Ravi's convictions for live-streaming his gay college roommate's having an intimate encounter with a man and hindering the criminal investigation warrant jail time, First Assistant County Prosecutor Julia L. McClure argued in a 14-page memo and a supporting document filed Thursday. But, she said, neither her office nor the families of the victims suggest that the maximum 10-year sentence should be imposed.
Ravi "has failed to accept any degree of responsibility for the numerous criminal acts he committed," McClure wrote, "and shows no remorse for same, despite significant evidence pointing directly at him."
She noted that he rejected two plea deals prior to his trial, including one that would have resulted in 600 hours of community service instead of prison, plus mandatory counseling associated with cyberbullying.
Ravi, 20, of Plainsboro, N.J., was convicted in March of all 15 counts he faced — including four counts of bias intimidation, a hate crime — in a highly charged case that attracted wide attention.
He was charged with spying on Tyler Clementi's kissing a man in their dorm room in September 2010. Clementi committed suicide by jumping off the George Washington Bridge days after learning that Ravi had set up his laptop to view him with his guest, who has been identified only as M.B. The second man also is considered a victim in the case.
Ravi is scheduled to be sentenced by Judge Glenn Berman on May 21 for invasion of privacy, bias intimidation, tampering with evidence, and hindering apprehension.
While Clementi's death was not connected to any of the charges, it turned Ravi's prosecution into a topic of international debate about cyberbullying and the problems faced by gay youths.

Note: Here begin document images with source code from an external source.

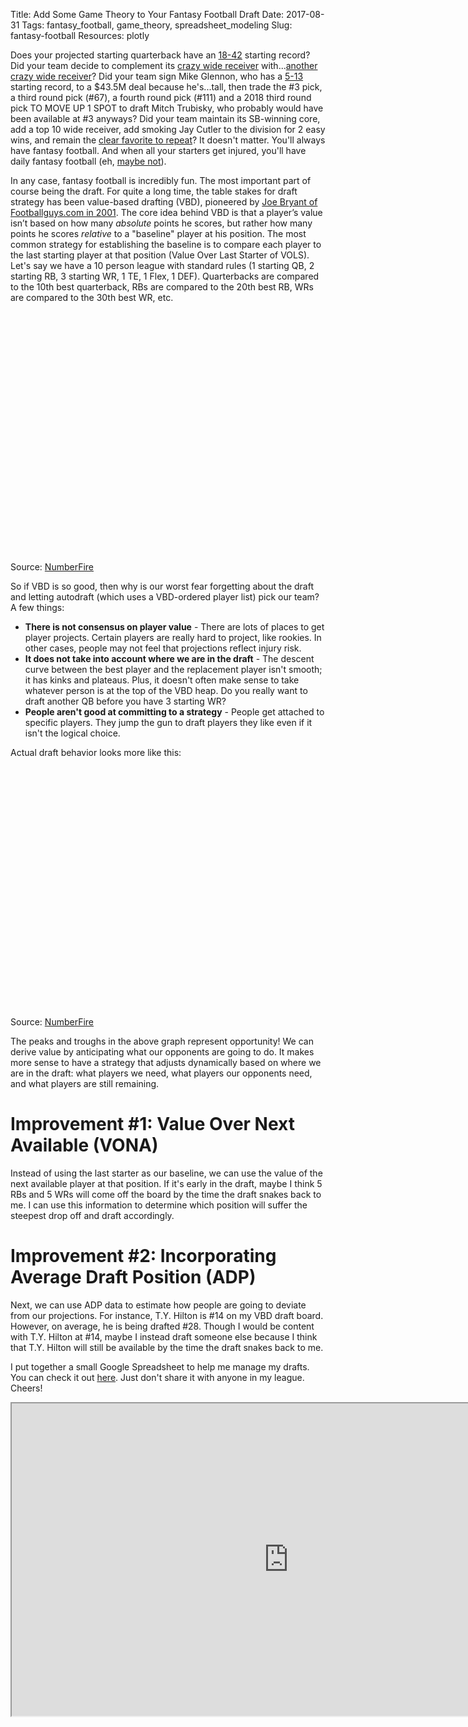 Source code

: Title: Add Some Game Theory to Your Fantasy Football Draft
Date: 2017-08-31
Tags: fantasy_football, game_theory, spreadsheet_modeling
Slug: fantasy-football
Resources: plotly

Does your projected starting quarterback have an [18-42](https://www.pro-football-reference.com/players/M/McCoJo01.htm) starting record?  Did your team decide to complement its [crazy wide receiver](https://www.sbnation.com/2017/7/27/16053650/odell-beckham-jr-highest-paid-player-nfl) with...[another crazy wide receiver](http://bleacherreport.com/articles/2685133-brandon-marshall-comments-on-jets-season-and-locker-room-tension)?  Did your team sign Mike Glennon, who has a [5-13](https://www.pro-football-reference.com/players/G/GlenMi00.htm) starting record, to a $43.5M deal because he's...tall, then trade the #3 pick, a third round pick (#67), a fourth round pick (#111) and a 2018 third round pick TO MOVE UP 1 SPOT to draft Mitch Trubisky, who probably would have been available at #3 anyways?  Did your team maintain its SB-winning core, add a top 10 wide receiver, add smoking Jay Cutler to the division for 2 easy wins, and remain the [clear favorite to repeat](http://www.espn.com/chalk/story/_/id/18614149/nfl-latest-odds-all-32-teams-win-super-bowl-lii)?  It doesn't matter.  You'll always have fantasy football.  And when all your starters get injured, you'll have daily fantasy football (eh, [maybe not](https://www.bloomberg.com/news/articles/2015-09-10/you-aren-t-good-enough-to-win-money-playing-daily-fantasy-football)).

In any case, fantasy football is incredibly fun.  The most important part of course being the draft.  For quite a long time, the table stakes for draft strategy has been value-based drafting (VBD), pioneered by [Joe Bryant of Footballguys.com in 2001](http://www.footballguys.com/bryantvbd.htm). The core idea behind VBD is that a player’s value isn’t based on how many _absolute_ points he scores, but rather how many points he scores _relative_ to a "baseline" player at his position.  The most common strategy for establishing the baseline is to compare each player to the last starting player at that position (Value Over Last Starter of VOLS).  Let's say we have a 10 person league with standard rules (1 starting QB, 2 starting RB, 3 starting WR, 1 TE, 1 Flex, 1 DEF).   Quarterbacks are compared to the 10th best quarterback, RBs are compared to the 20th best RB, WRs are compared to the 30th best WR, etc.  

<div id="vbd_plot" style="width: 885; height: 400;"></div>
<script>
  Plotly.d3.csv("/data/fantasy_football/plot1.csv", function(data){

    // organize by column (d3.csv reads in as array of rows)
    data2 = {};
    columns = Object.keys(data[0]);
    columns.forEach(function(x){ data2[x] = []; });
    data.forEach(function(row){
      for (var x in row){
        data2[x].push(row[x]);
      }
    });

    // make the plot
    var colors = Plotly.d3.scale.category20();
    var color_map = {QB: colors(0), RB: colors(1), WR: colors(2), TE: colors(3), D: colors(4), K: colors(5)};
    var colors2 = data2['color'].map(function(x){
      return color_map[x];
    });
    var trace = {x: data2['x'], y: data2['y'], text: data2['text'], marker: {color: colors2}, type: 'bar'};
    var data = [trace];

    var layout = {
      title: 'VBD vs. VBD Draft Position',
      xaxis: {title: 'VBD Draft Position'}, yaxis: {title: 'VBD', hoverformat: '.2f'}, height: 400, width: 885
    };

    Plotly.newPlot('vbd_plot', data, layout);
  });
</script>
Source: [NumberFire](http://www.numberfire.com/nfl/fantasy/fantasy-football-cheat-sheet/overall#)

So if VBD is so good, then why is our worst fear forgetting about the draft and letting autodraft (which uses a VBD-ordered player list) pick our team?  A few things:
* __There is not consensus on player value__ - There are lots of places to get player projects.  Certain players are really hard to project, like rookies.  In other cases, people may not feel that projections reflect injury risk.
* __It does not take into account where we are in the draft__ - The descent curve between the best player and the replacement player isn't smooth; it has kinks and plateaus.  Plus, it doesn't often make sense to take whatever person is at the top of the VBD heap.  Do you really want to draft another QB before you have 3 starting WR?
* __People aren't good at committing to a strategy__ - People get attached to specific players.  They jump the gun to draft players they like even if it isn't the logical choice.

Actual draft behavior looks more like this:
<div id="adp_plot" style="width: 885; height: 400;"></div>
<script>
  Plotly.d3.csv("/data/fantasy_football/plot2.csv", function(data){

    // organize by column (d3.csv reads in as array of rows)
    data2 = {};
    columns = Object.keys(data[0]);
    columns.forEach(function(x){ data2[x] = []; });
    data.forEach(function(row){
      for (var x in row){
        data2[x].push(row[x]);
      }
    });

    // make the plot
    var colors = Plotly.d3.scale.category20();
    var color_map = {QB: colors(0), RB: colors(1), WR: colors(2), TE: colors(3), D: colors(4), K: colors(5)};
    var colors2 = data2['color'].map(function(x){
      return color_map[x];
    });
    var trace = {x: data2['x'], y: data2['y'], text: data2['text'], marker: {color: colors2}, type: 'bar'};
    var data = [trace];

    var layout = {
      title: 'VBD vs. Average Draft Position',
      xaxis: {title: 'Average Draft Position (ADP)'}, yaxis: {title: 'VBD', hoverformat: '.2f'}, height: 400, width: 885
    };

    Plotly.newPlot('adp_plot', data, layout);
  });
</script>
Source: [NumberFire](http://www.numberfire.com/nfl/fantasy/fantasy-football-cheat-sheet/overall#)

The peaks and troughs in the above graph represent opportunity!  We can derive value by anticipating what our opponents are going to do.  It makes more sense to have a strategy that adjusts dynamically based on where we are in the draft: what players we need, what players our opponents need, and what players are still remaining.  

# Improvement #1: Value Over Next Available (VONA)

Instead of using the last starter as our baseline, we can use the value of the next available player at that position.  If it's early in the draft, maybe I think 5 RBs and 5 WRs will come off the board by the time the draft snakes back to me.  I can use this information to determine which position will suffer the steepest drop off and draft accordingly.

# Improvement #2: Incorporating Average Draft Position (ADP)

Next, we can use ADP data to estimate how people are going to deviate from our projections.  For instance, T.Y. Hilton is #14 on my VBD draft board.  However, on average, he is being drafted #28.  Though I would be content with T.Y. Hilton at #14, maybe I instead draft someone else because I think that T.Y. Hilton will still be available by the time the draft snakes back to me.


I put together a small Google Spreadsheet to help me manage my drafts. You can check it out [here](https://docs.google.com/spreadsheets/d/1HYnnCKMtnFk3GpSvG1agGO_XuSXgpJGBcDVEKKBQx0w/edit?usp=sharing).  Just don't share it with anyone in my league.  Cheers!

<iframe width="885" height="500" src="https://docs.google.com/spreadsheets/d/e/2PACX-1vQ_uGw-RogvgcRGYfwu8TouoWkRqf0nH6rOyKM3aEYlYF5eXNlwFLycDIQ-9OcR7-8gwkXJVIRcWMcf/pubhtml?widget=true&amp;headers=false"></iframe>
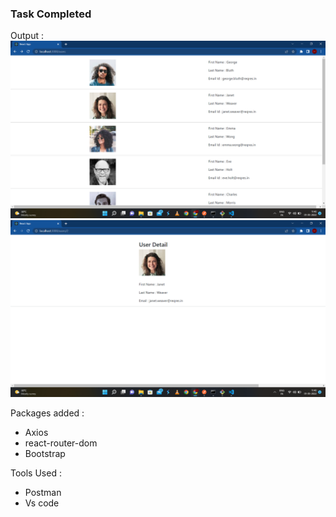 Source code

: <h3>Task Completed</h3>
 Output : 
 <img src="public/home.png" alt="homepage"/>
 <img src="public/userDetails.png" alt="user Image"/>
 
 Packages added :
 <ul>
  <li>Axios</li>
  <li>react-router-dom</li>
  <li>Bootstrap</li>
 </ul>
 
 Tools Used :
 <br/>
 <ul>
  <li>Postman</li>
  <li>Vs code</li>
 </ul>
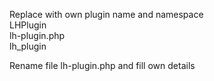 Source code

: Replace with own plugin name and namespace  
LHPlugin  
lh-plugin.php  
lh_plugin  

Rename file lh-plugin.php and fill own details

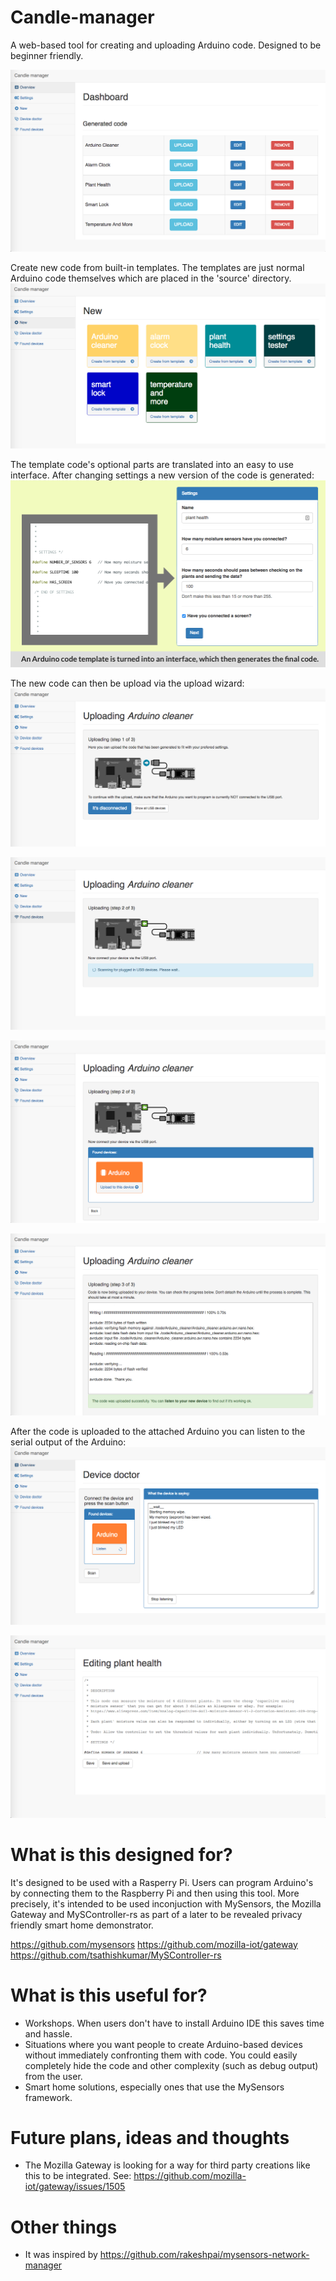 # Candle-manager
A web-based tool for creating and uploading Arduino code. Designed to be beginner friendly.

![alt text](https://raw.githubusercontent.com/createcandle/Candle-manager/master/screenshots/dashboard.png)

Create new code from built-in templates. The templates are just normal Arduino code themselves which are placed in the 'source' directory.
![alt text](https://raw.githubusercontent.com/createcandle/Candle-manager/master/screenshots/create_new.png)

The template code's optional parts are translated into an easy to use interface. After changing settings a new version of the code is generated:
![alt text](https://raw.githubusercontent.com/createcandle/Candle-manager/master/screenshots/code_ux_generation.png)

The new code can then be upload via the upload wizard:
![alt text](https://raw.githubusercontent.com/createcandle/Candle-manager/master/screenshots/upload_wizard.png)

![alt text](https://raw.githubusercontent.com/createcandle/Candle-manager/master/screenshots/upload_wizard2.png)

![alt text](https://raw.githubusercontent.com/createcandle/Candle-manager/master/screenshots/upload_wizard3.png)

![alt text](https://raw.githubusercontent.com/createcandle/Candle-manager/master/screenshots/uploading_worked.png)

After the code is uploaded to the attached Arduino you can listen to the serial output of the Arduino:
![alt text](https://raw.githubusercontent.com/createcandle/Candle-manager/master/screenshots/device_doctor.png)

![alt text](https://raw.githubusercontent.com/createcandle/Candle-manager/master/screenshots/editing_code.png)


# What is this designed for?
It's designed to be used with a Rasperry Pi. Users can program Arduino's by connecting them to the Raspberry Pi and then using this tool. More precisely, it's intended to be used inconjuction with MySensors, the Mozilla Gateway and MySController-rs as part of a later to be revealed privacy friendly smart home demonstrator.

https://github.com/mysensors
https://github.com/mozilla-iot/gateway
https://github.com/tsathishkumar/MySController-rs


# What is this useful for?

- Workshops. When users don't have to install Arduino IDE this saves time and hassle.
- Situations where you want people to create Arduino-based devices without immediately confronting them with code. You could easily completely hide the code and other complexity (such as debug output) from the user.
- Smart home solutions, especially ones that use the MySensors framework.


# Future plans, ideas and thoughts
- The Mozilla Gateway is looking for a way for third party creations like this to be integrated. See: https://github.com/mozilla-iot/gateway/issues/1505


# Other things
- It was inspired by https://github.com/rakeshpai/mysensors-network-manager
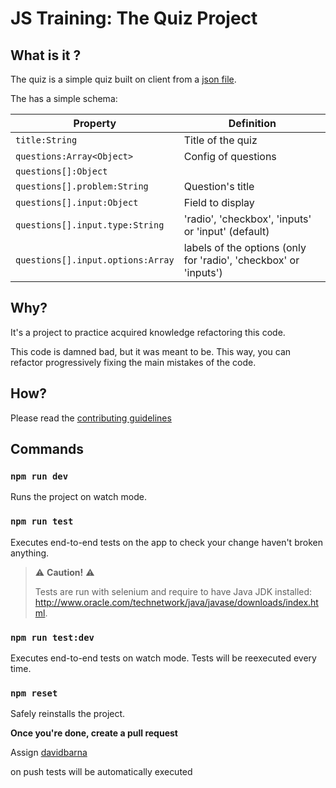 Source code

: # JS Training: The Quiz Project


## What is it ?

The quiz is a simple quiz built on client from a [json file](https://github.com/davidbarna/js-training-practice/blob/master/src/data/quiz.json).

The has a simple schema:

| Property | Definition |
| -- | -- |
| `title:String` | Title of the quiz |
| `questions:Array<Object>` | Config of questions |
| `questions[]:Object` | |
| `questions[].problem:String` | Question's title|
| `questions[].input:Object` | Field to display |
| `questions[].input.type:String` | 'radio', 'checkbox', 'inputs' or 'input' (default) |
| `questions[].input.options:Array` | labels of the options (only for 'radio', 'checkbox' or 'inputs') |

## Why?

It's a project to practice acquired knowledge refactoring this code.

This code is damned bad, but it was meant to be. This way, you can refactor progressively fixing the main mistakes of the code.

## How?

Please read the [contributing guidelines](./CONTRIBUTING.md)

## Commands

### `npm run dev`

Runs the project on watch mode.

### `npm run test`

Executes end-to-end tests on the app to check your change haven't broken anything.

> :warning: **Caution!** :warning:
>
> Tests are run with selenium and require to have Java JDK installed: http://www.oracle.com/technetwork/java/javase/downloads/index.html.

### `npm run test:dev`

Executes end-to-end tests on watch mode. Tests will be reexecuted every time.

### `npm reset`

Safely reinstalls the project.


**Once you're done, create a pull request**

Assign [davidbarna](https://github.com/davidbarna)

on push tests will be automatically executed
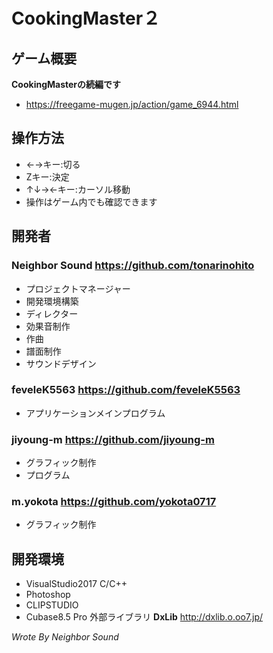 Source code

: # CookingMaster２



## ゲーム概要

**CookingMasterの続編です**
+ https://freegame-mugen.jp/action/game_6944.html
## 操作方法
+ ←→キー:切る
+ Zキー:決定
+ ↑↓→←キー:カーソル移動
+ 操作はゲーム内でも確認できます
## 開発者
### **Neighbor Sound https://github.com/tonarinohito**
+ プロジェクトマネージャー
+ 開発環境構築
+ ディレクター
+ 効果音制作
+ 作曲
+ 譜面制作
+ サウンドデザイン
### **feveleK5563 https://github.com/feveleK5563**
+ アプリケーションメインプログラム
### **jiyoung-m https://github.com/jiyoung-m**
+ グラフィック制作
+ プログラム
### **m.yokota https://github.com/yokota0717**
+ グラフィック制作
## 開発環境
+ VisualStudio2017 C/C++
+ Photoshop
+ CLIPSTUDIO
+ Cubase8.5 Pro
外部ライブラリ **DxLib** http://dxlib.o.oo7.jp/

*Wrote By Neighbor Sound*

Ravi's lawyers contended that he became a scapegoat and that that distorted media coverage contributed to his conviction.
Ravi, who came to the United States with his parents from India as a 3-year-old, also faces possible deportation. McClure noted in her memo that when proposing the plea deals, her office also promised to assist Ravi in avoiding deportation.
"The defendant rejected the state's plea offer and made no counteroffer," she wrote, noting that he opted for a jury trial. The outcome of that trial warrants a jail term, she said.
She said Ravi was guilty of "purposeful, calculated, knowing and malicious conduct," and had displayed a "callous and arrogant attitude."
The prosecution's memo comes a week after defense attorneys asked Berman either to overturn Ravi's conviction or grant him a new trial, arguing that the jury had erred and that the evidence did not support the convictions. In a separate motion, they asked the judge to depart from sentencing guidelines and impose probation rather than a jail term.
A conviction for bias intimidation, a second-degree criminal offense, usually results in a jail term. Hindering an investigation is also a second-degree offense that usually brings jail time. But Ravi's lawyers argued that the circumstances in the Rutgers case were exceptional.
Ravi was convicted of spying on Clementi and the other man on Sept. 19, 2010, and of attempting to spy on them again on Sept. 21. Testimony and evidence at trial indicated that he set up his laptop in the room the freshmen shared on the university's Piscataway campus, though Ravi has said he did not know the encounter would be sexual.
From another dorm room, he and several others observed the pair during viewings that lasted only seconds, according to students who testified for the prosecution.
Clementi, 18, of Ridgewood, N.J., committed suicide on Sept. 22, less than a day after he had filed a request with Rutgers officials to change his dorm room, citing Ravi's "wildly inappropriate behavior."
Ravi never intended to intimidate Clementi or harass him because of his sexual orientation, his lawyers argued during the trial and in their post-conviction motions. They conceded that their client's actions were immature and "stupid," but argued they were not criminal.
They pointed out that in a split decision in each of the four bias-intimidation counts, the jury found that while Clementi believed he was targeted because he was gay, Ravi had not set out to intimidate him.